##### RECORDS FOR THIS TASK

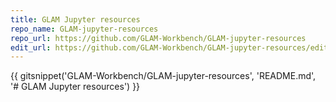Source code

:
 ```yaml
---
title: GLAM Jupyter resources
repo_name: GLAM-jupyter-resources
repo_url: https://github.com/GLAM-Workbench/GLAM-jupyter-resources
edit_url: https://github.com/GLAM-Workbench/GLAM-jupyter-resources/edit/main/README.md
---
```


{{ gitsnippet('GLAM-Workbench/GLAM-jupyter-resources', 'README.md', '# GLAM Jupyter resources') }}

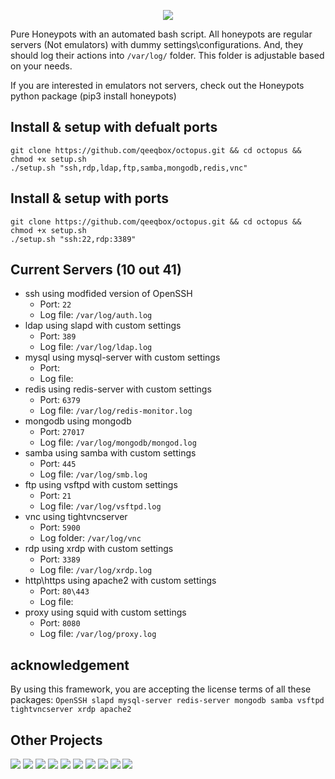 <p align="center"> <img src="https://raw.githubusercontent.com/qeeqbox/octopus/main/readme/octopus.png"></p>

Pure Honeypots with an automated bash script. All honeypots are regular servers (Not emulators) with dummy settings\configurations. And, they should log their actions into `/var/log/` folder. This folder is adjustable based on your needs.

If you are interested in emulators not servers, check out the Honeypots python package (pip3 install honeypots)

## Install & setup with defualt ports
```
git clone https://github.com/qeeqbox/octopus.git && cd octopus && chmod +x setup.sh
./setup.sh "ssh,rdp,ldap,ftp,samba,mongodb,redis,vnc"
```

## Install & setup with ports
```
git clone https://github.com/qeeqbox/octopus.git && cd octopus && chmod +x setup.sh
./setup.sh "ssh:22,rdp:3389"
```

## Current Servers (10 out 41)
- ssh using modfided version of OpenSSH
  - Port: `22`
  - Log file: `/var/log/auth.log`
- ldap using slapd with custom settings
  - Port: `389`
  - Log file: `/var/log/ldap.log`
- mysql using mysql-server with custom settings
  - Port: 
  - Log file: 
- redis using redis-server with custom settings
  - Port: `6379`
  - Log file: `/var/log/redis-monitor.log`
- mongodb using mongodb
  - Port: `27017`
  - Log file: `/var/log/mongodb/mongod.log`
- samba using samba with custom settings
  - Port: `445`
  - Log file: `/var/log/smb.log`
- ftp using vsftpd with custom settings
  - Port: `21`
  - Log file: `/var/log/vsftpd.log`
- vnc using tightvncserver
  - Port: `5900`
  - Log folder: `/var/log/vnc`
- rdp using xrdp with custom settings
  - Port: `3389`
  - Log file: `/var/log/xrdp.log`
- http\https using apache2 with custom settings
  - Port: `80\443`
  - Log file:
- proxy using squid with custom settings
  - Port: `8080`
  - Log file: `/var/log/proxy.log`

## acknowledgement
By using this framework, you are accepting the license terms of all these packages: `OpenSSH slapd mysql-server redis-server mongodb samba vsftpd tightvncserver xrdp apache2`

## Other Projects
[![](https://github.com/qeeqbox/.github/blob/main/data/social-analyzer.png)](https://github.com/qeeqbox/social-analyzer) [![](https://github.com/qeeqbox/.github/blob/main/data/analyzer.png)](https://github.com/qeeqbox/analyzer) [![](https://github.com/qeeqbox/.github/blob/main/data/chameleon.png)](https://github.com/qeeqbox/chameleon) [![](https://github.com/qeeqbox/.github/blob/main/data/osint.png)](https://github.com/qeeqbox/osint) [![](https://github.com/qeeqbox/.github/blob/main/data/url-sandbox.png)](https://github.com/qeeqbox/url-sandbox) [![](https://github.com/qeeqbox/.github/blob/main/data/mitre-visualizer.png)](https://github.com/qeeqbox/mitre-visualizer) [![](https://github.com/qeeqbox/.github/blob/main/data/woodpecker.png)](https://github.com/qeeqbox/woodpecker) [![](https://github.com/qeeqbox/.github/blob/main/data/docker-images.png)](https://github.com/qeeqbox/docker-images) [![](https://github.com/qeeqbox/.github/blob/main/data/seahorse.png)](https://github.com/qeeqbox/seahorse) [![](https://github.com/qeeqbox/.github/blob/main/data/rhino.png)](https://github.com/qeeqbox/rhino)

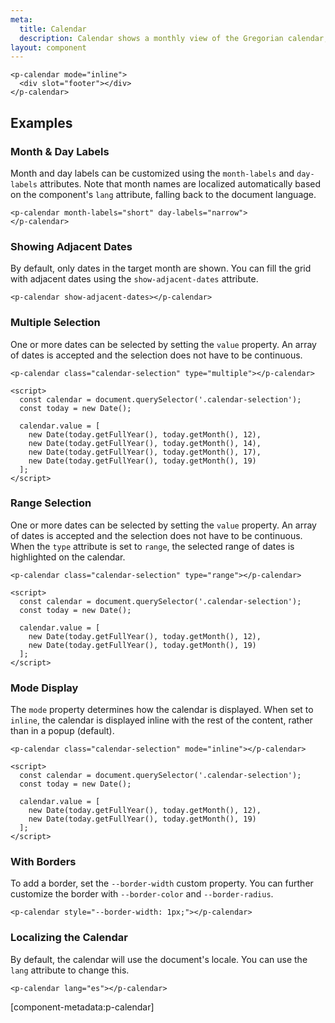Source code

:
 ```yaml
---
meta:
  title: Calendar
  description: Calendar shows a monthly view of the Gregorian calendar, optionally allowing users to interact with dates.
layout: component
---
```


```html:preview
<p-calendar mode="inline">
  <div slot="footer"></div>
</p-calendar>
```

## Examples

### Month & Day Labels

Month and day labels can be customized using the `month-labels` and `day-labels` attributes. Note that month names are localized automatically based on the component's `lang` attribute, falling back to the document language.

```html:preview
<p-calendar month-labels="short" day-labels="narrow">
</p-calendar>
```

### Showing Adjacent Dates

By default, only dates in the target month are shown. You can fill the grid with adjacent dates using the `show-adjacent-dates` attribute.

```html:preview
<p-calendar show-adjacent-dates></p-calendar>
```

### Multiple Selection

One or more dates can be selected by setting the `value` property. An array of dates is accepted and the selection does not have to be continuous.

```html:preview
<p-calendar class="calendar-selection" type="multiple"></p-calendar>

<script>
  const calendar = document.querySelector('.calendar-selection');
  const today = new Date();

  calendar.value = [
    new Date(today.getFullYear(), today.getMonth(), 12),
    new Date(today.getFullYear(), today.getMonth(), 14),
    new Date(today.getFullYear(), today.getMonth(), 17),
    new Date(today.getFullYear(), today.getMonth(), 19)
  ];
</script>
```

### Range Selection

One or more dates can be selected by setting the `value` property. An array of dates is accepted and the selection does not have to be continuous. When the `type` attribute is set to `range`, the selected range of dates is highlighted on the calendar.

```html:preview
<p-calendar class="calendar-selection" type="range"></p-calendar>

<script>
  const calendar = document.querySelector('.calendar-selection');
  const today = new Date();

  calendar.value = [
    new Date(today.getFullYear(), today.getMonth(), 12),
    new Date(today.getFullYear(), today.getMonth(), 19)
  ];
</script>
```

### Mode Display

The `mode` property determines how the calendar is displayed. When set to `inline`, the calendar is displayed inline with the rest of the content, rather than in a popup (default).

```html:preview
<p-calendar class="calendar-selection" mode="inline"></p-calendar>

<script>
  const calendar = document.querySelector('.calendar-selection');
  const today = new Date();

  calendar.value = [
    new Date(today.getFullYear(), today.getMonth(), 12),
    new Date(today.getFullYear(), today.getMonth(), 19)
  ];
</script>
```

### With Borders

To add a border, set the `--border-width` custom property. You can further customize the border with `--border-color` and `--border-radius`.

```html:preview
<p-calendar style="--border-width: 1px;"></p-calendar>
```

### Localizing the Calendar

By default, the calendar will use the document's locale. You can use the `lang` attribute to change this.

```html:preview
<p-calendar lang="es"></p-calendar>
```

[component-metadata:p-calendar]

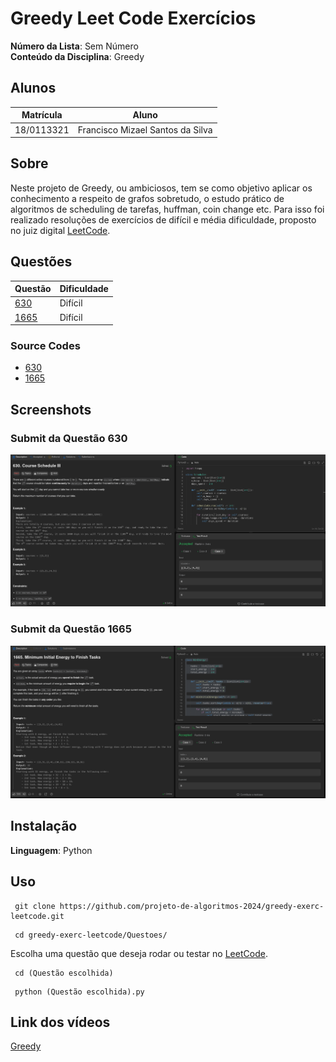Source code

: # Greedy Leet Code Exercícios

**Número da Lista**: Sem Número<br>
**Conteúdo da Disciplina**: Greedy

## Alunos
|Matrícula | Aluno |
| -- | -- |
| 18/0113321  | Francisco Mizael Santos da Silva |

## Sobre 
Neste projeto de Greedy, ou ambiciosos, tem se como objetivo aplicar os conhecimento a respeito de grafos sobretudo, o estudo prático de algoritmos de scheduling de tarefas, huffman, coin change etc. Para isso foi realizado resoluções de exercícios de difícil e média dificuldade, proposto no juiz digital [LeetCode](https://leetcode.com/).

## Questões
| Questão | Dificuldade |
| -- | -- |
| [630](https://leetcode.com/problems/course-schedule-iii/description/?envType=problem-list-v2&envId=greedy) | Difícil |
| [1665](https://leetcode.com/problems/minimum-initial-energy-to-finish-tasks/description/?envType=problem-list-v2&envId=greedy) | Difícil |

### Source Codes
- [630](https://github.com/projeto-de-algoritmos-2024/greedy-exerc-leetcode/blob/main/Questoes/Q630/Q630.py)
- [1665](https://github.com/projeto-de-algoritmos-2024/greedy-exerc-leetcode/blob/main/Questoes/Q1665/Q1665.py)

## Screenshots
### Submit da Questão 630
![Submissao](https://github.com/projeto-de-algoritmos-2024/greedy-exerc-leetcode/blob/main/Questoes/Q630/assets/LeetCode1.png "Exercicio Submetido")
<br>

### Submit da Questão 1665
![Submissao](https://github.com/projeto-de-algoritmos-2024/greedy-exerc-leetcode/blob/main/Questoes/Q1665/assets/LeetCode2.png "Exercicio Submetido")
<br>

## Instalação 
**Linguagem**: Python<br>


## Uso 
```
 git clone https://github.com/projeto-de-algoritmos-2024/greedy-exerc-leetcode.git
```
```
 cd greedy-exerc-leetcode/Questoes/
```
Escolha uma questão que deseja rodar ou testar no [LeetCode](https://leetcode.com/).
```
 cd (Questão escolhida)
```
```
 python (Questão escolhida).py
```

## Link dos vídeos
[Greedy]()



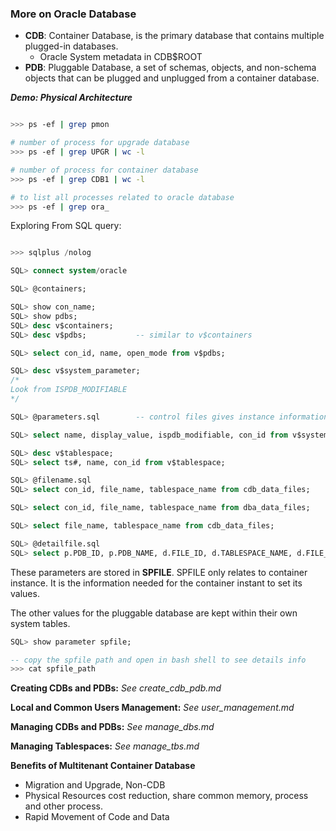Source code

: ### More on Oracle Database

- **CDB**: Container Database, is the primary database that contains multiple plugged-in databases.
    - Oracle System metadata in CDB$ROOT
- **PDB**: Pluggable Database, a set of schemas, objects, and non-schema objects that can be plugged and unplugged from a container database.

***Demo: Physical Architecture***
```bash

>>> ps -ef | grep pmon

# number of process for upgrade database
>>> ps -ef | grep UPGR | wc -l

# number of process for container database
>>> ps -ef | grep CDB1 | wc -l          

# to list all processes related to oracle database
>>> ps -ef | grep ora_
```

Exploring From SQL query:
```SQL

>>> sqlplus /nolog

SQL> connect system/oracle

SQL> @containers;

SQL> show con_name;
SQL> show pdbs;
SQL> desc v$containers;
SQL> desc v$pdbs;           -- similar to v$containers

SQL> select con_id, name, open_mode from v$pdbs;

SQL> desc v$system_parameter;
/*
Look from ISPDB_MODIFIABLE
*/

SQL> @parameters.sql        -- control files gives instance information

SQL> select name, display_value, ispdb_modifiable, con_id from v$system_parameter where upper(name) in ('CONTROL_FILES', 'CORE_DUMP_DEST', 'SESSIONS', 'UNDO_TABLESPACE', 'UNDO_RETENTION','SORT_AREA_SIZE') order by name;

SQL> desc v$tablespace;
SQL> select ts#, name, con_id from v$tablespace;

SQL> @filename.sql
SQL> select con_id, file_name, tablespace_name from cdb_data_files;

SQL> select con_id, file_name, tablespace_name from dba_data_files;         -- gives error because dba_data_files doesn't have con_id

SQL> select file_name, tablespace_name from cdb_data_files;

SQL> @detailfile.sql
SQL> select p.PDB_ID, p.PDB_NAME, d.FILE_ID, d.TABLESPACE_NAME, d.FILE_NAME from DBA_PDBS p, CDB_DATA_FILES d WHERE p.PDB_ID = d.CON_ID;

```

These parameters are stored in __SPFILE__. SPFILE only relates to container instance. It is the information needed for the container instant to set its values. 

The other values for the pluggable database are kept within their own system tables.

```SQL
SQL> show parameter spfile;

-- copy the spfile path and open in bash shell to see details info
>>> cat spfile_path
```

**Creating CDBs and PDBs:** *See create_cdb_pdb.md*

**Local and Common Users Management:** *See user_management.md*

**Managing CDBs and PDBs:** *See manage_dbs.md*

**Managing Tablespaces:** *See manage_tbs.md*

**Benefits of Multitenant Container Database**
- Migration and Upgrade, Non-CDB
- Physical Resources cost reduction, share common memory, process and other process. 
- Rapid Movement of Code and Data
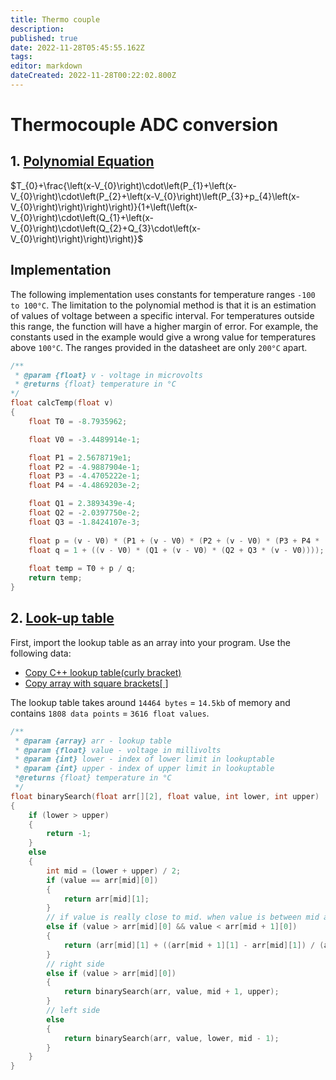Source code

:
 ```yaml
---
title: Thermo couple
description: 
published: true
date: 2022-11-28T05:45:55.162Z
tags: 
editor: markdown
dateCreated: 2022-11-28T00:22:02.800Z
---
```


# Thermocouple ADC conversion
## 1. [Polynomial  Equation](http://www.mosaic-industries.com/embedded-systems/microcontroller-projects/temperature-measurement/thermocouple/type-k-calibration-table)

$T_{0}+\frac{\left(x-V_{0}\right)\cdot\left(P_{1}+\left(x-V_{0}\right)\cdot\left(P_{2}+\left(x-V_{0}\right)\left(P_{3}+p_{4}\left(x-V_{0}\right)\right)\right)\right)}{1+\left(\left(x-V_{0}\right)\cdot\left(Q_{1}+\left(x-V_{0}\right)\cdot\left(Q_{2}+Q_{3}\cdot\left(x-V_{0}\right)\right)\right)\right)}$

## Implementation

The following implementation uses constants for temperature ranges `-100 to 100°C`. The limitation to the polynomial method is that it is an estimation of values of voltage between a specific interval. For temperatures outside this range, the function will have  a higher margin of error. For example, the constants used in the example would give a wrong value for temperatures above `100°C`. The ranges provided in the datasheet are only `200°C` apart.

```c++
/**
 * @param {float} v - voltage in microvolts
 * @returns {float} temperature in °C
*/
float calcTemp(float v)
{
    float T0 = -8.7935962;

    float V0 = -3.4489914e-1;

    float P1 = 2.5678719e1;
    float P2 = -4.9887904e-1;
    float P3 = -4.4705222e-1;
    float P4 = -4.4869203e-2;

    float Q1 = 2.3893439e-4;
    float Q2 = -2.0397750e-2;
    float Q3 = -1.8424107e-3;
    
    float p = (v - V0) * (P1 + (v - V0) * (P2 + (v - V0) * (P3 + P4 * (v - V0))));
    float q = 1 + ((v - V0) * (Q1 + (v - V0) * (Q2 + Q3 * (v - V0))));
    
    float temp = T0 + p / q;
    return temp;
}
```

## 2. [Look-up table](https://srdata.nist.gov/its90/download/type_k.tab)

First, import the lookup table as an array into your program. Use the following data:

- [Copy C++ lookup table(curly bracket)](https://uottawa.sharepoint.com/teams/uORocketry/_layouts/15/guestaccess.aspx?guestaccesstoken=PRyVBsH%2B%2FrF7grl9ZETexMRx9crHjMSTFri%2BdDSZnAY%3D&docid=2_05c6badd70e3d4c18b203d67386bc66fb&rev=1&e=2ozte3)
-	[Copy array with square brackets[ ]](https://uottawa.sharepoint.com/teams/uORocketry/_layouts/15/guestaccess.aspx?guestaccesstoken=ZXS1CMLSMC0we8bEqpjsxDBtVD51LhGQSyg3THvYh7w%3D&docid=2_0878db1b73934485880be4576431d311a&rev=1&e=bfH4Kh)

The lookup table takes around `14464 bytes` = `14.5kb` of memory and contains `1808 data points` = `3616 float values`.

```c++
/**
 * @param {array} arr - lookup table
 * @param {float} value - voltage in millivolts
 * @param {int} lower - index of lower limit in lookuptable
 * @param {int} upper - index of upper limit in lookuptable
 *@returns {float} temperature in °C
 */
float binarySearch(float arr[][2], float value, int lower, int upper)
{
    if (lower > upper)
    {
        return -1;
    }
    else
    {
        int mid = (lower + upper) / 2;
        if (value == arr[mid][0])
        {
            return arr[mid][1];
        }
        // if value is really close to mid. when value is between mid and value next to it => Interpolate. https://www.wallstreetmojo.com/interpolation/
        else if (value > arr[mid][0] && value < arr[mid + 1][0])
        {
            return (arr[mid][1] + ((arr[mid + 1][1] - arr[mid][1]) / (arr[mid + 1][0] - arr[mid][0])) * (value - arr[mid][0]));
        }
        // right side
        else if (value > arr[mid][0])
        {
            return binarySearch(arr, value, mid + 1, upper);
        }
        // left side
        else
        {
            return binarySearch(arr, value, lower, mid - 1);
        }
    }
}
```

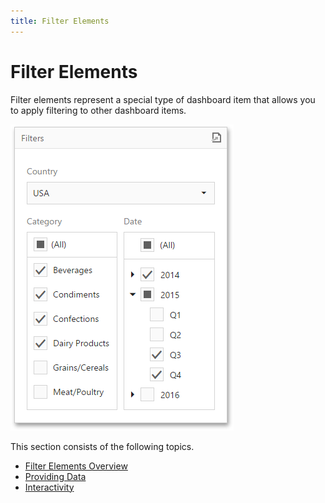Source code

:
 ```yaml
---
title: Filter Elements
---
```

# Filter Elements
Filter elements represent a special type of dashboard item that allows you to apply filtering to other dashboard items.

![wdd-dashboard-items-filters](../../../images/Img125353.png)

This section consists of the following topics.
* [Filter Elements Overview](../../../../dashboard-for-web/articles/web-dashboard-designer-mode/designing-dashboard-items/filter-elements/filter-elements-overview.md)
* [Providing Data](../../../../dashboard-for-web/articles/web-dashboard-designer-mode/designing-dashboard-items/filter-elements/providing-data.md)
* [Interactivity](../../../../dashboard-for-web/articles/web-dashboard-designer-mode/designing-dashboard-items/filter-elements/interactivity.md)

##########

Pick out the lines above containing the word "your", then copy them.

Pure Honeypots with an automated bash script. All honeypots are regular servers (Not emulators) with dummy settings\configurations. And, they should log their actions into `/var/log/` folder. This folder is adjustable based on your needs.
First, import the lookup table as an array into your program. Use the following data:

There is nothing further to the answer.